**** INFORMATION PROVIDED ****

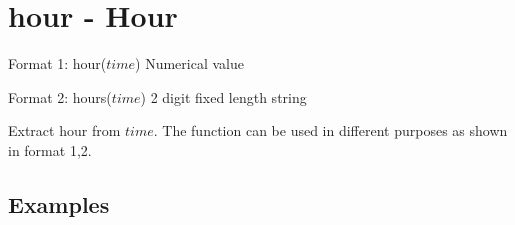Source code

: 
%

\section{hour - Hour\label{sect:hour}}

Format 1: hour($time$) Numerical value

Format 2: hours($time$) 2 digit fixed length string

Extract hour from $time$. The function can be used in different purposes as shown in format 1,2. 


\subsection*{Examples}


%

****

YOUR ASSIGNMENT
When you copy the listing, keep every line exactly as it is but leave out all images.

SOLVED PROBLEM
Source code

: 
%

\section{hour - Hour\label{sect:hour}}

Format 1: hour($time$) Numerical value

Format 2: hours($time$) 2 digit fixed length string

Extract hour from $time$. The function can be used in different purposes as shown in format 1,2. 


\subsection*{Examples}


%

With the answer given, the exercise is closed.